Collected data
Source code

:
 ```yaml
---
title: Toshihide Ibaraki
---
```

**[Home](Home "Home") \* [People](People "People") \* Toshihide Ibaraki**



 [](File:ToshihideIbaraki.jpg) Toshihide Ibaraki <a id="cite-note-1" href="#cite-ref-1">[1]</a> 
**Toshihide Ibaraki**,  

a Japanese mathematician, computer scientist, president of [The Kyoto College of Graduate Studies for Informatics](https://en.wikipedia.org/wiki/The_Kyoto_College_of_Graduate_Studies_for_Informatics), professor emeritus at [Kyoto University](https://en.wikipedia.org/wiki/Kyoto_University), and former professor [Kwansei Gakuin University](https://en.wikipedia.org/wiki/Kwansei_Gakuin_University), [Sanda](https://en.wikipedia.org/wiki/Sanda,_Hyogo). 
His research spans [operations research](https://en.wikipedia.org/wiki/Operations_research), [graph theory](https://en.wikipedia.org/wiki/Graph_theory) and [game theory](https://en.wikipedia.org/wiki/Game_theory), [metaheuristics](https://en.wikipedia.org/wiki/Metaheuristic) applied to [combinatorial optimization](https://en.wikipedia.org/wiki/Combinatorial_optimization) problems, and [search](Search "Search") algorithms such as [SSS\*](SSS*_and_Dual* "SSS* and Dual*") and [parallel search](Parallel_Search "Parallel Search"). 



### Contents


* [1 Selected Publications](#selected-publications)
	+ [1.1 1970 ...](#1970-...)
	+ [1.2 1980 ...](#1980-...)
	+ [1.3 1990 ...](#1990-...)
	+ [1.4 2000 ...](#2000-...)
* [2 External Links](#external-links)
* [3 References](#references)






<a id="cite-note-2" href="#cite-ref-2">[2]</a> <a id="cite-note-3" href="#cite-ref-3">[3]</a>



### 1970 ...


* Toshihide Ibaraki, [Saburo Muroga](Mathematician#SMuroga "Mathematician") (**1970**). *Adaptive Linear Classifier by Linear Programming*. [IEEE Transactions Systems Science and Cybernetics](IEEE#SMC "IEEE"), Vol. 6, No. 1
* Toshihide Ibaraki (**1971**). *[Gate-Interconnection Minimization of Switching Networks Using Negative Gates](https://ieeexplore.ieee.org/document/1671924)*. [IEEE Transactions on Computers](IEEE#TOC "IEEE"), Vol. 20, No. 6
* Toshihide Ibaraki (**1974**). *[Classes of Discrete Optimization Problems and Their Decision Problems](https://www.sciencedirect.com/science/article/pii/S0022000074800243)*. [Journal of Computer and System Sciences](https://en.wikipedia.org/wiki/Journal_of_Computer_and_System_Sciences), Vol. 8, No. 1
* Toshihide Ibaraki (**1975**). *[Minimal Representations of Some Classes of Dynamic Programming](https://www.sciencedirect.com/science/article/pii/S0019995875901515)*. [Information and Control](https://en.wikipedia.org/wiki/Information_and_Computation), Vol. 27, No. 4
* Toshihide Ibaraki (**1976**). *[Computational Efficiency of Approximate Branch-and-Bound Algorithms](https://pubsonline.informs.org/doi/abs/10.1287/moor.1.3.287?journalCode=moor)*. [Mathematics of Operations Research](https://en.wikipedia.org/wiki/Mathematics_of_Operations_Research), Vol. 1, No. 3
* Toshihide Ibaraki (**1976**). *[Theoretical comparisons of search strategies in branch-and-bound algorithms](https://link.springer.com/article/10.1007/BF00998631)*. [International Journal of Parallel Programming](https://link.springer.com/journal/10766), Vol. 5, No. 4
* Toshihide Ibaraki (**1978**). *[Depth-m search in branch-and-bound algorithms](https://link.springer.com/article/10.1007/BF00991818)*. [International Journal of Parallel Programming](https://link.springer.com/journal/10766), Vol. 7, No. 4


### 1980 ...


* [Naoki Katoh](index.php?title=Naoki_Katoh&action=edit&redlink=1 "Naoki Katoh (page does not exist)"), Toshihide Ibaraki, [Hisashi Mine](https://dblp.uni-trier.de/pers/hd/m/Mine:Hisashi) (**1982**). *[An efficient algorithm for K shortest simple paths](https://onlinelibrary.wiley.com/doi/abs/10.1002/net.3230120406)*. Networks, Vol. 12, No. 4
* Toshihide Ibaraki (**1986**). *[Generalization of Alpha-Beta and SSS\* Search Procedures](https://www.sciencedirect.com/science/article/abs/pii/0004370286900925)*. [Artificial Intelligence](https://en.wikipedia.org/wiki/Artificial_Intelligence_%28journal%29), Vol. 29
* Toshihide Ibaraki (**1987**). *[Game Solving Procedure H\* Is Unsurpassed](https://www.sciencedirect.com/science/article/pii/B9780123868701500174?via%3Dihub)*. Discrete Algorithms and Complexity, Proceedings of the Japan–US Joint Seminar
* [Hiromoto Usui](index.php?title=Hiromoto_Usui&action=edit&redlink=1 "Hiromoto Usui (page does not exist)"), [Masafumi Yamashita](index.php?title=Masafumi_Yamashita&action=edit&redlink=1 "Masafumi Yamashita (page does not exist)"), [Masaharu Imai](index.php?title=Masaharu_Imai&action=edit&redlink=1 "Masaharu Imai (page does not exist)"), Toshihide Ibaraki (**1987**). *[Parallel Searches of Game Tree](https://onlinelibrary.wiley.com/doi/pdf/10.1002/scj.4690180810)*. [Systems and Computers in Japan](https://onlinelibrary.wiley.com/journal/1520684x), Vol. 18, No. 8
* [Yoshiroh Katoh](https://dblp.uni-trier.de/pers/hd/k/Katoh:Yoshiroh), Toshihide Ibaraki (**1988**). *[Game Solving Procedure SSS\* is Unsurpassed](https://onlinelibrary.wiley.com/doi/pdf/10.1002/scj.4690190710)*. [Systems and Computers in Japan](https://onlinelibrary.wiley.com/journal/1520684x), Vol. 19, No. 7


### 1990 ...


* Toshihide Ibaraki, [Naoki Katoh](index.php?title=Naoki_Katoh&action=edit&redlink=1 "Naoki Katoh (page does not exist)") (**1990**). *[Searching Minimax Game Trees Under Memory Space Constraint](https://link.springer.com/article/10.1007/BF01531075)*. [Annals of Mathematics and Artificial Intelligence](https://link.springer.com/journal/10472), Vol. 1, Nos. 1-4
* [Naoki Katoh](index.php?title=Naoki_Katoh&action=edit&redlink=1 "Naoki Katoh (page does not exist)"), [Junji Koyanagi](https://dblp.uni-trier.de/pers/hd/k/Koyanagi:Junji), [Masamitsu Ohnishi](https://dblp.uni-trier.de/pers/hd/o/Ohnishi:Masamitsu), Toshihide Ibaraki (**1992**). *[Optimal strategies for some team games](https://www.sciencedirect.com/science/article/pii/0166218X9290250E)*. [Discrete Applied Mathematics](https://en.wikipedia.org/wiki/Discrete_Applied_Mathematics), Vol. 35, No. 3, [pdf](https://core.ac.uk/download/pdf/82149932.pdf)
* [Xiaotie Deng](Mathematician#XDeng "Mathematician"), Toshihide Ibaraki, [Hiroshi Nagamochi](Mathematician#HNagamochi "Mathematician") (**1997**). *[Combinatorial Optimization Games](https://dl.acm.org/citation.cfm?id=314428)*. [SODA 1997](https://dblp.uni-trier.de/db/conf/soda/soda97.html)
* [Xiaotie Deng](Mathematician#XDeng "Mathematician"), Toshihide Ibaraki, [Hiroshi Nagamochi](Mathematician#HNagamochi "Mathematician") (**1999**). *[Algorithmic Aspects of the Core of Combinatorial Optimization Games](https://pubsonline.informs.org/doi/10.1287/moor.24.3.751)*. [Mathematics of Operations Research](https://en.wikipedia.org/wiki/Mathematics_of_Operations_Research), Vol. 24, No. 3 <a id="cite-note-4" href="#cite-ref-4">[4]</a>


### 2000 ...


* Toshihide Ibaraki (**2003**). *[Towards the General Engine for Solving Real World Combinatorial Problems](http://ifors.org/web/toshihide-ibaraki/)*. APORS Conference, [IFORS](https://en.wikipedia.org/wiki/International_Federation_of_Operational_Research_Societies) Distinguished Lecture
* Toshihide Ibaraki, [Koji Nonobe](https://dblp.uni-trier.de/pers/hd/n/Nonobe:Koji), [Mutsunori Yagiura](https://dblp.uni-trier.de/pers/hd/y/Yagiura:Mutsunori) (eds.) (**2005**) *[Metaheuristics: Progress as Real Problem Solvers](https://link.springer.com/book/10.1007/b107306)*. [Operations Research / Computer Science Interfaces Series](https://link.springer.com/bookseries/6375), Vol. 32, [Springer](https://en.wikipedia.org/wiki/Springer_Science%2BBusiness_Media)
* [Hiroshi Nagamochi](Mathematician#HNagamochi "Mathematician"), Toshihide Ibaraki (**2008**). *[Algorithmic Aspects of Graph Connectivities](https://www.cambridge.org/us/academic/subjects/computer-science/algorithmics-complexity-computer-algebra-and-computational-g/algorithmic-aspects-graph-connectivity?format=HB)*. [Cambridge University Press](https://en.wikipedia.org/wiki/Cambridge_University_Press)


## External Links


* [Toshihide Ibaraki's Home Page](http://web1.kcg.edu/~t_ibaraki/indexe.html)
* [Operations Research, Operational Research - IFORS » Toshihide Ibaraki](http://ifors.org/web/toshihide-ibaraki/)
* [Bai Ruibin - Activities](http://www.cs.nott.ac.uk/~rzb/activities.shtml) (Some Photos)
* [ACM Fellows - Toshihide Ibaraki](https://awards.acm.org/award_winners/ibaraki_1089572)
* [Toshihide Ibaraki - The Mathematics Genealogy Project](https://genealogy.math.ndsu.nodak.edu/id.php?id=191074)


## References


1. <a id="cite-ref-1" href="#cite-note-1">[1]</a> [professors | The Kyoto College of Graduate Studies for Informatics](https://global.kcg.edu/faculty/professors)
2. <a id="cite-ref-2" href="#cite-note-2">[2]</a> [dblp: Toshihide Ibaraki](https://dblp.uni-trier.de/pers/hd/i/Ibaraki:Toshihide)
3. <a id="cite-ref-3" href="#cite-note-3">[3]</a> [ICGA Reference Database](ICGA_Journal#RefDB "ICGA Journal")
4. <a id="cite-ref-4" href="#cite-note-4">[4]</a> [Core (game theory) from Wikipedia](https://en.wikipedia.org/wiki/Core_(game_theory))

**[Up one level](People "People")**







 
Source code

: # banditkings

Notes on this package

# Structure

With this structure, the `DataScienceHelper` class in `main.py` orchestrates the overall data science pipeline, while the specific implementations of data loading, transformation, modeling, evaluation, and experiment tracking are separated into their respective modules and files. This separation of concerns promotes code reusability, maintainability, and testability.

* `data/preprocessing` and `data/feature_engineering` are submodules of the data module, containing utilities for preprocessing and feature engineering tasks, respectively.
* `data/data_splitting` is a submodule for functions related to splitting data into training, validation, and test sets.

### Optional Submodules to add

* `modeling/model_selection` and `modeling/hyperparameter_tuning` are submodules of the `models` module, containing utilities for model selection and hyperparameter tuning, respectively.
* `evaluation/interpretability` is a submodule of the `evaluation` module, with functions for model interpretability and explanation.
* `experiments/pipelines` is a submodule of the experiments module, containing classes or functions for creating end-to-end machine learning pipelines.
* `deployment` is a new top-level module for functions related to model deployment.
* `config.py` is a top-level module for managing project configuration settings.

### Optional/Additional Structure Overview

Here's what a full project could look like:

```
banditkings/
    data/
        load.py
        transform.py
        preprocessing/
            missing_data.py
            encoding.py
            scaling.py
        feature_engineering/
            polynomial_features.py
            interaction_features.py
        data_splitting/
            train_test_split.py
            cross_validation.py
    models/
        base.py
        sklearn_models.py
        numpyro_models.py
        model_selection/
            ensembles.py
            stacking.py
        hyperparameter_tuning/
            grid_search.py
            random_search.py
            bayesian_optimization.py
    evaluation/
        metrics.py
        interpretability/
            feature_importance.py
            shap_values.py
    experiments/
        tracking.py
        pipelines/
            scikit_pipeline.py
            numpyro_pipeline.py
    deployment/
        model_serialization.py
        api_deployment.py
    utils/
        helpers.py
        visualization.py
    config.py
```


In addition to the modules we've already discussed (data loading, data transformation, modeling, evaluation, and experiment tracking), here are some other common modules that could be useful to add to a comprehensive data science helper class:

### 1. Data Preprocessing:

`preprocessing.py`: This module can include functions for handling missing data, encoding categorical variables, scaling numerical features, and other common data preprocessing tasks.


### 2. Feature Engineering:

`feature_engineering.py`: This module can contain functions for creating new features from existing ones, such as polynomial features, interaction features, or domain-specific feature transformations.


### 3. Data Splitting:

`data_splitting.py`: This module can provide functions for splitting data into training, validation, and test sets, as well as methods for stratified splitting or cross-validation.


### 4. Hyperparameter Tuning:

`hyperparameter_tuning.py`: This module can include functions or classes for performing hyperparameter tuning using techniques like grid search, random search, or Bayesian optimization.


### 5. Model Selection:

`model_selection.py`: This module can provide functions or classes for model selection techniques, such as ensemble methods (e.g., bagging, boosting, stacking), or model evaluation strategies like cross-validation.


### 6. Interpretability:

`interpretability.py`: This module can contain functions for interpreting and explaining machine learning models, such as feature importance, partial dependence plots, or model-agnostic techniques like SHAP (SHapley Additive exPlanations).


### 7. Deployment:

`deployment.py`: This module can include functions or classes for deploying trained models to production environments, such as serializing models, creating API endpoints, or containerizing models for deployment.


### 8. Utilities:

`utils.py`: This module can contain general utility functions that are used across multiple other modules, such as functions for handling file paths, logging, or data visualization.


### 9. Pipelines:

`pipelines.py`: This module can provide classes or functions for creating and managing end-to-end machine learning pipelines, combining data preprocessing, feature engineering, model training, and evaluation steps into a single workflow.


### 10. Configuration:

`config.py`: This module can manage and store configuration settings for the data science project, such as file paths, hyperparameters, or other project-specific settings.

» **HOW TO COMPLETE THIS TASK**
With the first line being the one containing "Vol. 12, No. 4" and the last line the one containing "Japan–US Joint Seminar", transcribe exactly the lines above that fall in that range.

» **EXERCISE RESULT**
* [Naoki Katoh](index.php?title=Naoki_Katoh&action=edit&redlink=1 "Naoki Katoh (page does not exist)"), Toshihide Ibaraki, [Hisashi Mine](https://dblp.uni-trier.de/pers/hd/m/Mine:Hisashi) (**1982**). *[An efficient algorithm for K shortest simple paths](https://onlinelibrary.wiley.com/doi/abs/10.1002/net.3230120406)*. Networks, Vol. 12, No. 4
* Toshihide Ibaraki (**1986**). *[Generalization of Alpha-Beta and SSS\* Search Procedures](https://www.sciencedirect.com/science/article/abs/pii/0004370286900925)*. [Artificial Intelligence](https://en.wikipedia.org/wiki/Artificial_Intelligence_%28journal%29), Vol. 29
* Toshihide Ibaraki (**1987**). *[Game Solving Procedure H\* Is Unsurpassed](https://www.sciencedirect.com/science/article/pii/B9780123868701500174?via%3Dihub)*. Discrete Algorithms and Complexity, Proceedings of the Japan–US Joint Seminar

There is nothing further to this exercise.